Osteogenesis imperfecta is a heterogenous disorder involving defective collagen formation. It is due to abnormal maturation of collagen affecting both intramembranous and enchondral bone. Primitive fetal collagen and bone are not replaced with mature lamellar and woven bone leading to bone fragility [3]. Two main clinical types [1] Osteogenesis imperfecta congenita, it is most lethal form. [2] Osteogenesis imperfecta tarda, it is mild form, compatible to life [1]. Another classification is type I to IV.

(1) Osteogenesis imperfecta type I

Most common type occurring in approximately 1 in 28,500 birth. Since it transmitted as autosomal dominant pattern, family history of affected parent is present. Patient present at the age of 2-6 years with clinical signs of blue sclera, deafness and presence or absence of dentinogenesis imperfecta and normal weight and length [1] On USG findings there is bowing of long bones and occasional fractures of long bones is present.

(2) Type II

It account for majority of cases detected during prenatal sonography it is most lethal form. It is subdivided into type IIA, IIB, IIC. Classical USG features of type IIA is severe micromelia with deformity. Sharp angulation or bowing and apparent thicknening of limb bones due to numerous fractures with exuberant callus formation. Diffuse hypomineralization is characterized by decreased echogenicity of skeletal structures. It permits abnormally clear visualization of brain through skull vault. Skull vault is abnormally compressible. Multiple rib fractures with collapse of thoracic cage is present. Associated finding are polyhydroamnios and hydrops, fetus is small for date[2]. US findings in type IIB is shortening and bowing of femurs with numerous fractures. Bone echogenicity is normal [2]. US finding in type IIC is shortening with fractures of all limbs with normal echogenicity of bone [2].

(3) Type III

It is a severe, progressively deforming form, transmitted as autosomal recessive pattern, characterized by blue sclera, joint laxity, decreased bone ossification, short and bowed long bones. USG findings is short, bowed long bones with numerous fractures with decreased bone echogenicity [1].

(4) Type IV

It is mild form with best prognosis, transmitted as an autosomal dominant pattern and characterized by normal sclera, little tendency to deafness and normal length of long bone with mild bowing of femurs. USG findings is it has not been detected antenatally but finding similar to type I as mild bowing of long bones [2]. Associated findings in skull and axial skeletal found on plain x-rays are women bones, enlarged paranasal sinuses, platybasia, basillar invagination, severe kyphoscoliosis, biconcave / wedge shape vertebral bodies, triradiate pelvis and protrusio acetabuli [4].

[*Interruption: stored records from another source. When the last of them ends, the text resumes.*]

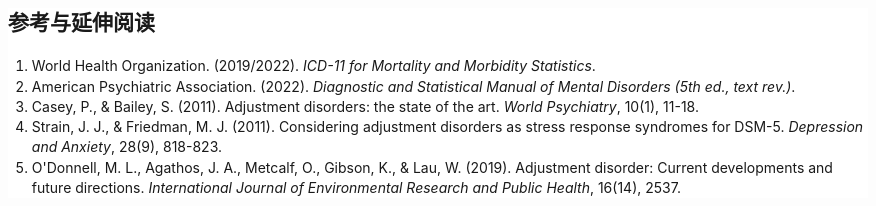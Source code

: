 ## 参考与延伸阅读

1. World Health Organization. (2019/2022). *ICD-11 for Mortality and Morbidity Statistics*.
2. American Psychiatric Association. (2022). *Diagnostic and Statistical Manual of Mental Disorders (5th ed., text rev.)*.
3. Casey, P., & Bailey, S. (2011). Adjustment disorders: the state of the art. *World Psychiatry*, 10(1), 11-18.
4. Strain, J. J., & Friedman, M. J. (2011). Considering adjustment disorders as stress response syndromes for DSM-5. *Depression and Anxiety*, 28(9), 818-823.
5. O'Donnell, M. L., Agathos, J. A., Metcalf, O., Gibson, K., & Lau, W. (2019). Adjustment disorder: Current developments and future directions. *International Journal of Environmental Research and Public Health*, 16(14), 2537.
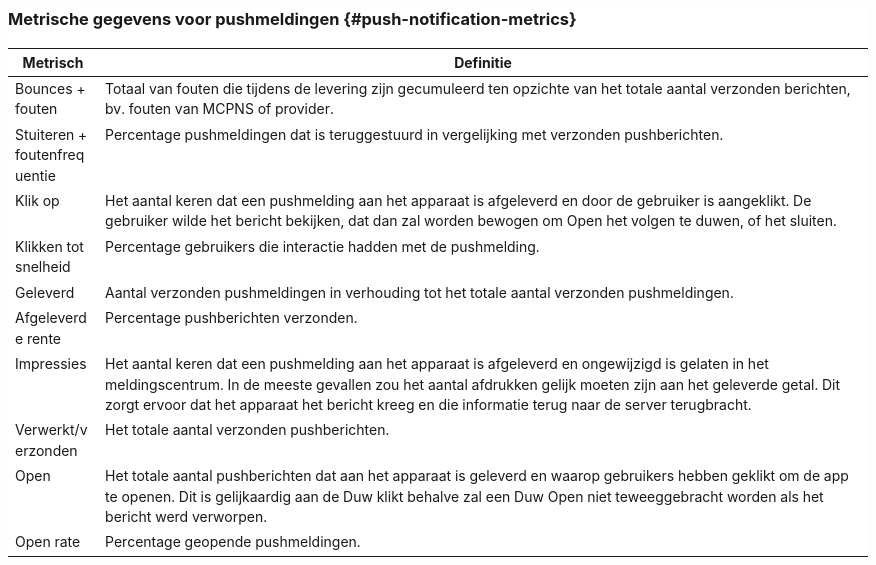   </tr> 
 </tbody> 
</table>

### Metrische gegevens voor pushmeldingen {#push-notification-metrics}

<table> 
 <thead> 
  <tr> 
   <th> Metrisch<br /> </th> 
   <th> Definitie<br /> </th> 
  </tr> 
 </thead> 
 <tbody> 
  <tr> 
   <td> Bounces + fouten<br /> </td> 
   <td> Totaal van fouten die tijdens de levering zijn gecumuleerd ten opzichte van het totale aantal verzonden berichten, bv. fouten van MCPNS of provider.<br /> </td> 
  </tr> 
  <tr> 
   <td> Stuiteren + foutenfrequentie<br /> </td> 
   <td> Percentage pushmeldingen dat is teruggestuurd in vergelijking met verzonden pushberichten.<br /> </td> 
  </tr> 
  <tr> 
   <td> Klik op<br /> </td> 
   <td> Het aantal keren dat een pushmelding aan het apparaat is afgeleverd en door de gebruiker is aangeklikt. De gebruiker wilde het bericht bekijken, dat dan zal worden bewogen om Open het volgen te duwen, of het sluiten.<br /> </td> 
  </tr> 
  <tr> 
   <td> Klikken tot snelheid<br /> </td> 
   <td> Percentage gebruikers die interactie hadden met de pushmelding.<br /> </td> 
  </tr> 
  <tr> 
   <td> Geleverd<br /> </td> 
   <td> Aantal verzonden pushmeldingen in verhouding tot het totale aantal verzonden pushmeldingen.<br /> </td> 
  </tr> 
  <tr> 
   <td> Afgeleverde rente<br /> </td> 
   <td> Percentage pushberichten verzonden.<br /> </td> 
  </tr> 
  <tr> 
   <td> Impressies<br /> </td> 
   <td> Het aantal keren dat een pushmelding aan het apparaat is afgeleverd en ongewijzigd is gelaten in het meldingscentrum. In de meeste gevallen zou het aantal afdrukken gelijk moeten zijn aan het geleverde getal. Dit zorgt ervoor dat het apparaat het bericht kreeg en die informatie terug naar de server terugbracht.<br /> </td> 
  </tr> 
  <tr> 
   <td> Verwerkt/verzonden<br /> </td> 
   <td> Het totale aantal verzonden pushberichten.<br /> </td> 
  </tr> 
  <tr> 
   <td> Open<br /> </td> 
   <td> Het totale aantal pushberichten dat aan het apparaat is geleverd en waarop gebruikers hebben geklikt om de app te openen. Dit is gelijkaardig aan de Duw klikt behalve zal een Duw Open niet teweeggebracht worden als het bericht werd verworpen.<br /> </td> 
  </tr> 
  <tr> 
   <td> Open rate<br /> </td> 
   <td> Percentage geopende pushmeldingen.<br /> </td> 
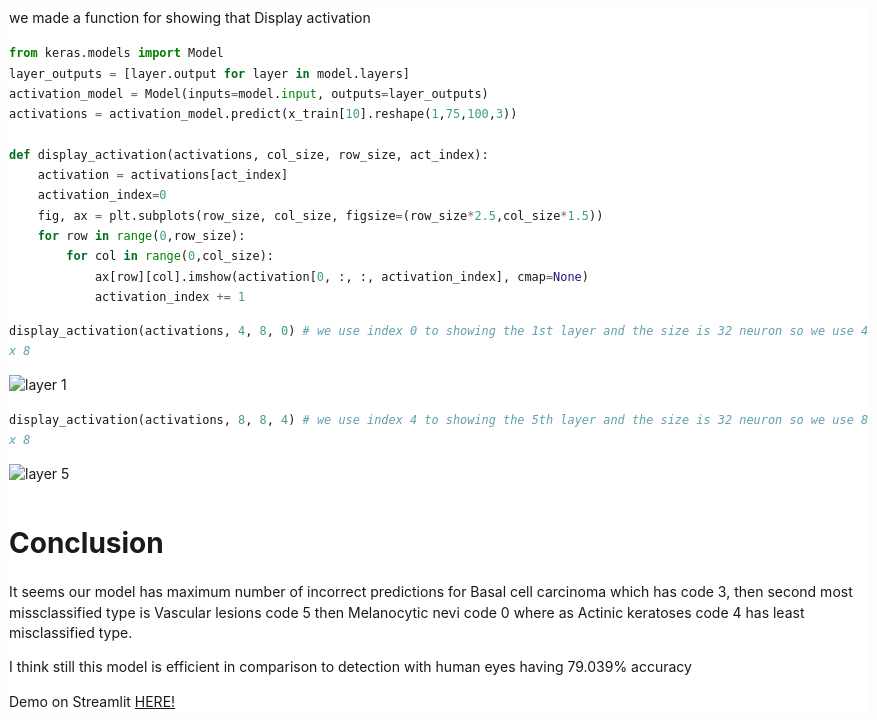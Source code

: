 we made a function for showing that Display activation
```python
from keras.models import Model
layer_outputs = [layer.output for layer in model.layers]
activation_model = Model(inputs=model.input, outputs=layer_outputs)
activations = activation_model.predict(x_train[10].reshape(1,75,100,3))
 
def display_activation(activations, col_size, row_size, act_index): 
    activation = activations[act_index]
    activation_index=0
    fig, ax = plt.subplots(row_size, col_size, figsize=(row_size*2.5,col_size*1.5))
    for row in range(0,row_size):
        for col in range(0,col_size):
            ax[row][col].imshow(activation[0, :, :, activation_index], cmap=None)
            activation_index += 1
```
```python
display_activation(activations, 4, 8, 0) # we use index 0 to showing the 1st layer and the size is 32 neuron so we use 4 x 8
```
![layer 1](https://user-images.githubusercontent.com/72849717/96359859-b0b30200-1141-11eb-8a55-b2fc9f770cb3.png)


```python
display_activation(activations, 8, 8, 4) # we use index 4 to showing the 5th layer and the size is 32 neuron so we use 8 x 8
```
![layer 5](https://user-images.githubusercontent.com/72849717/96359900-04bde680-1142-11eb-8e79-d6201d4f9e74.png)

# Conclusion
It seems our model has maximum number of incorrect predictions for Basal cell carcinoma which has code 3, then second most missclassified type is Vascular lesions code 5 then Melanocytic nevi code 0 where as Actinic keratoses code 4 has least misclassified type.

I think still this model is efficient in comparison to detection with human eyes having 79.039% accuracy

Demo on Streamlit [HERE!](http://ce9ec5a7ca8f.ngrok.io/)
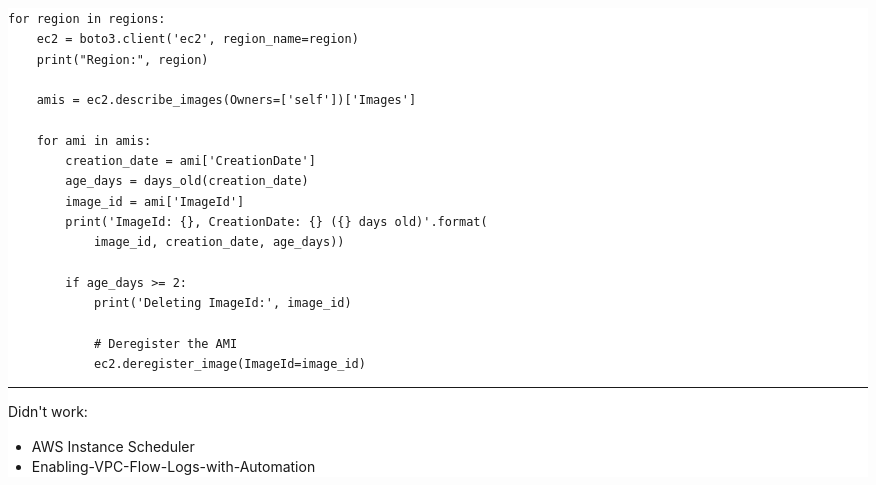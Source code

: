     for region in regions:
        ec2 = boto3.client('ec2', region_name=region)
        print("Region:", region)

        amis = ec2.describe_images(Owners=['self'])['Images']

        for ami in amis:
            creation_date = ami['CreationDate']
            age_days = days_old(creation_date)
            image_id = ami['ImageId']
            print('ImageId: {}, CreationDate: {} ({} days old)'.format(
                image_id, creation_date, age_days))

            if age_days >= 2:
                print('Deleting ImageId:', image_id)

                # Deregister the AMI
                ec2.deregister_image(ImageId=image_id)


-----------------------------------

Didn't work:

- AWS Instance Scheduler
- Enabling-VPC-Flow-Logs-with-Automation
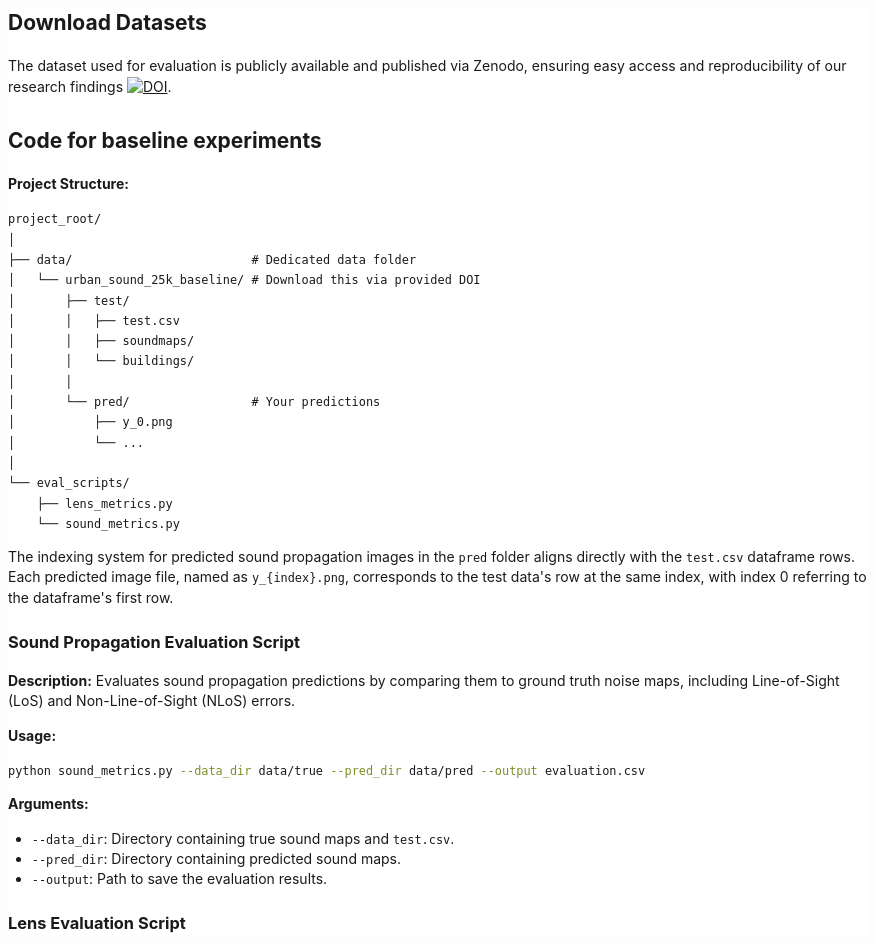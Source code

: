 
## Download Datasets

The dataset used for evaluation is publicly available and published via Zenodo, ensuring easy access and reproducibility of our research findings [![DOI](https://zenodo.org/badge/DOI/10.5281/zenodo.11448582.svg)](https://doi.org/10.5281/zenodo.11448582).


## Code for baseline experiments


**Project Structure:**

```
project_root/
│
├── data/                         # Dedicated data folder
│   └── urban_sound_25k_baseline/ # Download this via provided DOI
│       ├── test/
│       │   ├── test.csv
│       │   ├── soundmaps/
│       │   └── buildings/
│       │
│       └── pred/                 # Your predictions
│           ├── y_0.png
│           └── ...
│
└── eval_scripts/
    ├── lens_metrics.py
    └── sound_metrics.py
```

The indexing system for predicted sound propagation images in the `pred` folder aligns directly with the `test.csv` dataframe rows. Each predicted image file, named as `y_{index}.png`, corresponds to the test data's row at the same index, with index 0 referring to the dataframe's first row.

### Sound Propagation Evaluation Script

**Description:**
Evaluates sound propagation predictions by comparing them to ground truth noise maps, including Line-of-Sight (LoS) and Non-Line-of-Sight (NLoS) errors.

**Usage:**
```sh
python sound_metrics.py --data_dir data/true --pred_dir data/pred --output evaluation.csv
```

**Arguments:**
- `--data_dir`: Directory containing true sound maps and `test.csv`.
- `--pred_dir`: Directory containing predicted sound maps.
- `--output`: Path to save the evaluation results.


### Lens Evaluation Script
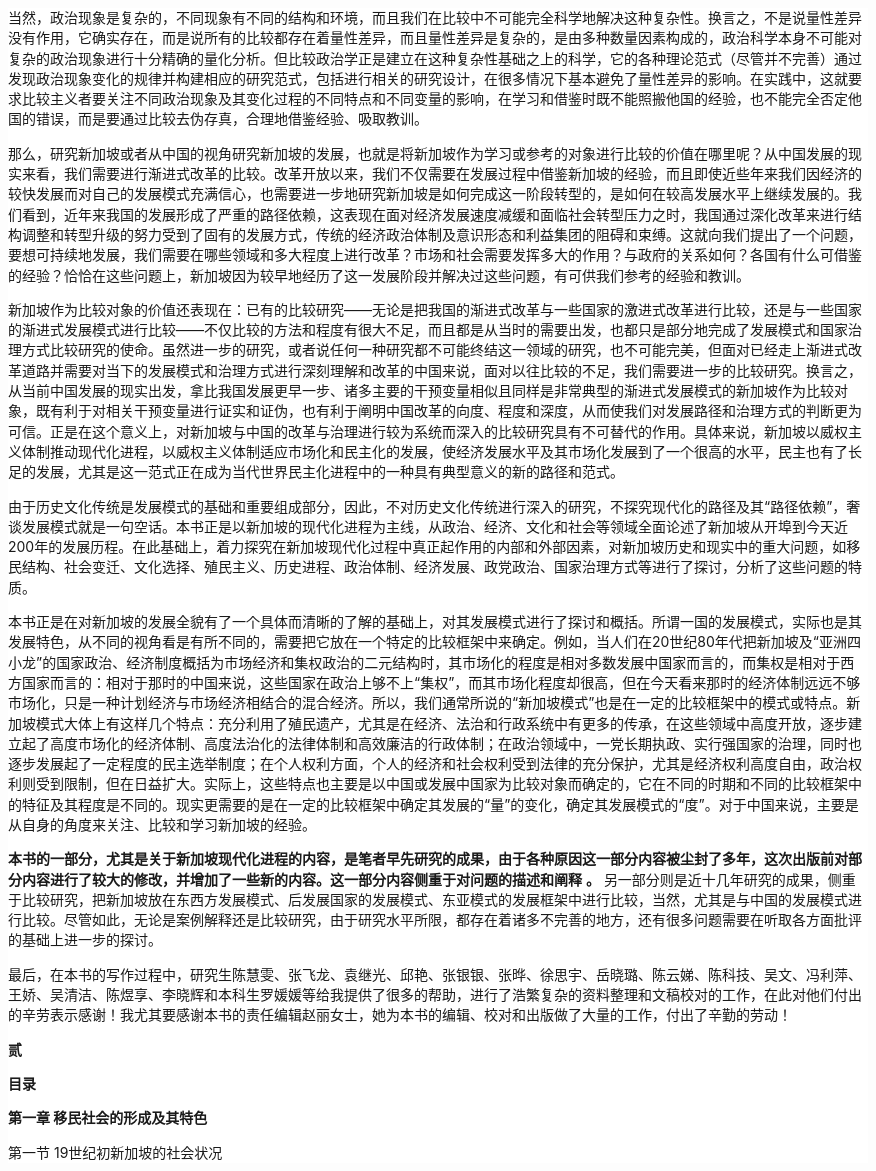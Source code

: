   

当然，政治现象是复杂的，不同现象有不同的结构和环境，而且我们在比较中不可能完全科学地解决这种复杂性。换言之，不是说量性差异没有作用，它确实存在，而是说所有的比较都存在着量性差异，而且量性差异是复杂的，是由多种数量因素构成的，政治科学本身不可能对复杂的政治现象进行十分精确的量化分析。但比较政治学正是建立在这种复杂性基础之上的科学，它的各种理论范式（尽管并不完善）通过发现政治现象变化的规律并构建相应的研究范式，包括进行相关的研究设计，在很多情况下基本避免了量性差异的影响。在实践中，这就要求比较主义者要关注不同政治现象及其变化过程的不同特点和不同变量的影响，在学习和借鉴时既不能照搬他国的经验，也不能完全否定他国的错误，而是要通过比较去伪存真，合理地借鉴经验、吸取教训。

  

那么，研究新加坡或者从中国的视角研究新加坡的发展，也就是将新加坡作为学习或参考的对象进行比较的价值在哪里呢？从中国发展的现实来看，我们需要进行渐进式改革的比较。改革开放以来，我们不仅需要在发展过程中借鉴新加坡的经验，而且即使近些年来我们因经济的较快发展而对自己的发展模式充满信心，也需要进一步地研究新加坡是如何完成这一阶段转型的，是如何在较高发展水平上继续发展的。我们看到，近年来我国的发展形成了严重的路径依赖，这表现在面对经济发展速度减缓和面临社会转型压力之时，我国通过深化改革来进行结构调整和转型升级的努力受到了固有的发展方式，传统的经济政治体制及意识形态和利益集团的阻碍和束缚。这就向我们提出了一个问题，要想可持续地发展，我们需要在哪些领域和多大程度上进行改革？市场和社会需要发挥多大的作用？与政府的关系如何？各国有什么可借鉴的经验？恰恰在这些问题上，新加坡因为较早地经历了这一发展阶段并解决过这些问题，有可供我们参考的经验和教训。

  

新加坡作为比较对象的价值还表现在：已有的比较研究——无论是把我国的渐进式改革与一些国家的激进式改革进行比较，还是与一些国家的渐进式发展模式进行比较——不仅比较的方法和程度有很大不足，而且都是从当时的需要出发，也都只是部分地完成了发展模式和国家治理方式比较研究的使命。虽然进一步的研究，或者说任何一种研究都不可能终结这一领域的研究，也不可能完美，但面对已经走上渐进式改革道路并需要对当下的发展模式和治理方式进行深刻理解和改革的中国来说，面对以往比较的不足，我们需要进一步的比较研究。换言之，从当前中国发展的现实出发，拿比我国发展更早一步、诸多主要的干预变量相似且同样是非常典型的渐进式发展模式的新加坡作为比较对象，既有利于对相关干预变量进行证实和证伪，也有利于阐明中国改革的向度、程度和深度，从而使我们对发展路径和治理方式的判断更为可信。正是在这个意义上，对新加坡与中国的改革与治理进行较为系统而深入的比较研究具有不可替代的作用。具体来说，新加坡以威权主义体制推动现代化进程，以威权主义体制适应市场化和民主化的发展，使经济发展水平及其市场化发展到了一个很高的水平，民主也有了长足的发展，尤其是这一范式正在成为当代世界民主化进程中的一种具有典型意义的新的路径和范式。

  

由于历史文化传统是发展模式的基础和重要组成部分，因此，不对历史文化传统进行深入的研究，不探究现代化的路径及其“路径依赖”，奢谈发展模式就是一句空话。本书正是以新加坡的现代化进程为主线，从政治、经济、文化和社会等领域全面论述了新加坡从开埠到今天近200年的发展历程。在此基础上，着力探究在新加坡现代化过程中真正起作用的内部和外部因素，对新加坡历史和现实中的重大问题，如移民结构、社会变迁、文化选择、殖民主义、历史进程、政治体制、经济发展、政党政治、国家治理方式等进行了探讨，分析了这些问题的特质。

  

本书正是在对新加坡的发展全貌有了一个具体而清晰的了解的基础上，对其发展模式进行了探讨和概括。所谓一国的发展模式，实际也是其发展特色，从不同的视角看是有所不同的，需要把它放在一个特定的比较框架中来确定。例如，当人们在20世纪80年代把新加坡及“亚洲四小龙”的国家政治、经济制度概括为市场经济和集权政治的二元结构时，其市场化的程度是相对多数发展中国家而言的，而集权是相对于西方国家而言的：相对于那时的中国来说，这些国家在政治上够不上“集权”，而其市场化程度却很高，但在今天看来那时的经济体制远远不够市场化，只是一种计划经济与市场经济相结合的混合经济。所以，我们通常所说的“新加坡模式”也是在一定的比较框架中的模式或特点。新加坡模式大体上有这样几个特点：充分利用了殖民遗产，尤其是在经济、法治和行政系统中有更多的传承，在这些领域中高度开放，逐步建立起了高度市场化的经济体制、高度法治化的法律体制和高效廉洁的行政体制；在政治领域中，一党长期执政、实行强国家的治理，同时也逐步发展起了一定程度的民主选举制度；在个人权利方面，个人的经济和社会权利受到法律的充分保护，尤其是经济权利高度自由，政治权利则受到限制，但在日益扩大。实际上，这些特点也主要是以中国或发展中国家为比较对象而确定的，它在不同的时期和不同的比较框架中的特征及其程度是不同的。现实更需要的是在一定的比较框架中确定其发展的“量”的变化，确定其发展模式的“度”。对于中国来说，主要是从自身的角度来关注、比较和学习新加坡的经验。

  

**本书的一部分，尤其是关于新加坡现代化进程的内容，是笔者早先研究的成果，由于各种原因这一部分内容被尘封了多年，这次出版前对部分内容进行了较大的修改，并增加了一些新的内容。这一部分内容侧重于对问题的描述和阐释**
**。**
另一部分则是近十几年研究的成果，侧重于比较研究，把新加坡放在东西方发展模式、后发展国家的发展模式、东亚模式的发展框架中进行比较，当然，尤其是与中国的发展模式进行比较。尽管如此，无论是案例解释还是比较研究，由于研究水平所限，都存在着诸多不完善的地方，还有很多问题需要在听取各方面批评的基础上进一步的探讨。

  

最后，在本书的写作过程中，研究生陈慧雯、张飞龙、袁继光、邱艳、张银银、张晔、徐思宇、岳晓璐、陈云娣、陈科技、吴文、冯利萍、王娇、吴清洁、陈煜享、李晓辉和本科生罗媛媛等给我提供了很多的帮助，进行了浩繁复杂的资料整理和文稿校对的工作，在此对他们付出的辛劳表示感谢！我尤其要感谢本书的责任编辑赵丽女士，她为本书的编辑、校对和出版做了大量的工作，付出了辛勤的劳动！

  

  

 **贰**

 **目录**

 **第一章 移民社会的形成及其特色**

第一节 19世纪初新加坡的社会状况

Differential Diagnosis of Osteogenesis imperfecta is thanatophoric dysplasia, achondroplasia, hypophosphatasia. In thanatophoric dysplasia, there is severe micromelia. Femurs are extremely short, thickened, bowed and appear like telephone receiver handles. Small thorax and clover leaf skull is present. In achondroplasia, there is severe micromelia with large head and small trunk is present. Undermineralized skull and small thorax is present. In Hypophosphatasia, there is undermineralization of bone. It is a severe lethal form.

Diagnosis is made by measuring cellular alkaline phosphatase activity in chorionic villous cells [5].


1Radiology review manual, Wolfgang Dahnert, 5th ed. Chapt. Bones and Soft tissue disorders. pg. 133-134.
2Diagnostic ultrasound of fetal anomalies, David A. Nyberg, Barry S. Mahony, Dolores H. Pretorius, Chapt. 13 : The Extremities, pg. 510-511, 527.
3Essentials of skeletal radiology, Terry R. Yochum, Lindsay T. Rowe, 3rd Ed, 2005, Vol. I, Chapt. 8 : Skeletal, Dysplasia, pg. 756-760.
4Diagnostic Radiology, A textbook of Medical Imaging, Grainger and Allison's, 4th Ed. Vol.3, Chapt. 82 : metabolic and endocrine disease of the skeletal, pg. 1945-1947.
5Ultrasound in obstetrics and gynaecology by Keith C. Dewbury, Hylton B. Meire, David O. Cosgrove, Pat Farrant, 2nd ed. Vol.3, Chapt. 19 : Skeletal Abnormalities, pg. 440-445.